* **EXTRACTED MATERIAL**

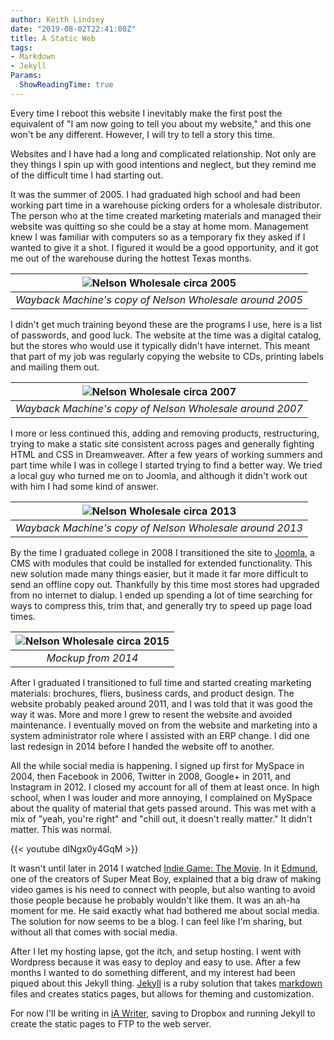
 ```yaml
---
author: Keith Lindsey
date: "2019-08-02T22:41:00Z"
title: A Static Web
tags:
- Markdown
- Jekyll
Params:
  ShowReadingTime: true
---
```


Every time I reboot this website I inevitably make the first post the equivalent of "I am now going to tell you about my website," and this one won't be any different. However, I will try to tell a story this time.

Websites and I have had a long and complicated relationship. Not only are they things I spin up with good intentions and neglect, but they remind me of the difficult time I had starting out.

It was the summer of 2005. I had graduated high school and had been working part time in a warehouse picking orders for a wholesale distributor. The person who at the time created marketing materials and managed their website was quitting so she could be a stay at home mom. Management knew I was familiar with computers so as a temporary fix they asked if I wanted to give it a shot. I figured it would be a good opportunity, and it got me out of the warehouse during the hottest Texas months.

| ![Nelson Wholesale circa 2005](/images/2019/08/nelsonwholesale-2005.png) |
| :--------------------------------------------------------------: |
|     _Wayback Machine's copy of Nelson Wholesale around 2005_     |

I didn't get much training beyond these are the programs I use, here is a list of passwords, and good luck. The website at the time was a digital catalog, but the stores who would use it typically didn't have internet. This meant that part of my job was regularly copying the website to CDs, printing labels and mailing them out.

| ![Nelson Wholesale circa 2007](/images/2019/08/nelsonwholesale-2007.png) |
| :--------------------------------------------------------------: |
|     _Wayback Machine's copy of Nelson Wholesale around 2007_     |

I more or less continued this, adding and removing products, restructuring, trying to make a static site consistent across pages and generally fighting HTML and CSS in Dreamweaver. After a few years of working summers and part time while I was in college I started trying to find a better way. We tried a local guy who turned me on to Joomla, and although it didn't work out with him I had some kind of answer.

| ![Nelson Wholesale circa 2013](/images/2019/08/nelsonwholesale-2013.png) |
| :--------------------------------------------------------------: |
|     _Wayback Machine's copy of Nelson Wholesale around 2013_     |

By the time I graduated college in 2008 I transitioned the site to [Joomla][joomla], a CMS with modules that could be installed for extended functionality. This new solution made many things easier, but it made it far more difficult to send an offline copy out. Thankfully by this time most stores had upgraded from no internet to dialup. I ended up spending a lot of time searching for ways to compress this, trim that, and generally try to speed up page load times.

| ![Nelson Wholesale circa 2015](/images/2019/08/nelsonwholesale-2015.jpg) |
| :--------------------------------------------------------------: |
|                        _Mockup from 2014_                        |

After I graduated I transitioned to full time and started creating marketing materials: brochures, fliers, business cards, and product design. The website probably peaked around 2011, and I was told that it was good the way it was. More and more I grew to resent the website and avoided maintenance. I eventually moved on from the website and marketing into a system administrator role where I assisted with an ERP change. I did one last redesign in 2014 before I handed the website off to another.

All the while social media is happening. I signed up first for MySpace in 2004, then Facebook in 2006, Twitter in 2008, Google+ in 2011, and Instagram in 2012. I closed my account for all of them at least once. In high school, when I was louder and more annoying, I complained on MySpace about the quality of material that gets passed around. This was met with a mix of "yeah, you're right" and "chill out, it doesn't really matter." It didn't matter. This was normal.

{{< youtube dINgx0y4GqM >}}

It wasn't until later in 2014 I watched [Indie Game: The Movie][indie-game-movie]. In it [Edmund][edmund-mcmillen], one of the creators of Super Meat Boy, explained that a big draw of making video games is his need to connect with people, but also wanting to avoid those people because he probably wouldn't like them. It was an ah-ha moment for me. He said exactly what had bothered me about social media. The solution for now seems to be a blog. I can feel like I'm sharing, but without all that comes with social media.

After I let my hosting lapse, got the itch, and setup hosting. I went with Wordpress because it was easy to deploy and easy to use. After a few months I wanted to do something different, and my interest had been piqued about this Jekyll thing. [Jekyll][jekyll] is a ruby solution that takes [markdown][markdown] files and creates statics pages, but allows for theming and customization.

For now I'll be writing in [iA Writer][iawriter], saving to Dropbox and running Jekyll to create the static pages to FTP to the web server.

[joomla]: https://en.wikipedia.org/wiki/Joomla
[jekyll]: https://jekyllrb.com
[edmund-mcmillen]: https://en.wikipedia.org/wiki/Edmund_McMillen
[indie-game-movie]: https://en.wikipedia.org/wiki/Indie_Game:_The_Movie
[markdown]: https://www.markdownguide.org
[iawriter]: https://ia.net/writer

* **TASK**
Which lines in the listing hold the word "Nelson"? Copy them out.

* **RESULT FOR THIS EXERCISE**
| ![Nelson Wholesale circa 2005](/images/2019/08/nelsonwholesale-2005.png) |
|     _Wayback Machine's copy of Nelson Wholesale around 2005_     |
| ![Nelson Wholesale circa 2007](/images/2019/08/nelsonwholesale-2007.png) |
|     _Wayback Machine's copy of Nelson Wholesale around 2007_     |
| ![Nelson Wholesale circa 2013](/images/2019/08/nelsonwholesale-2013.png) |
|     _Wayback Machine's copy of Nelson Wholesale around 2013_     |
| ![Nelson Wholesale circa 2015](/images/2019/08/nelsonwholesale-2015.jpg) |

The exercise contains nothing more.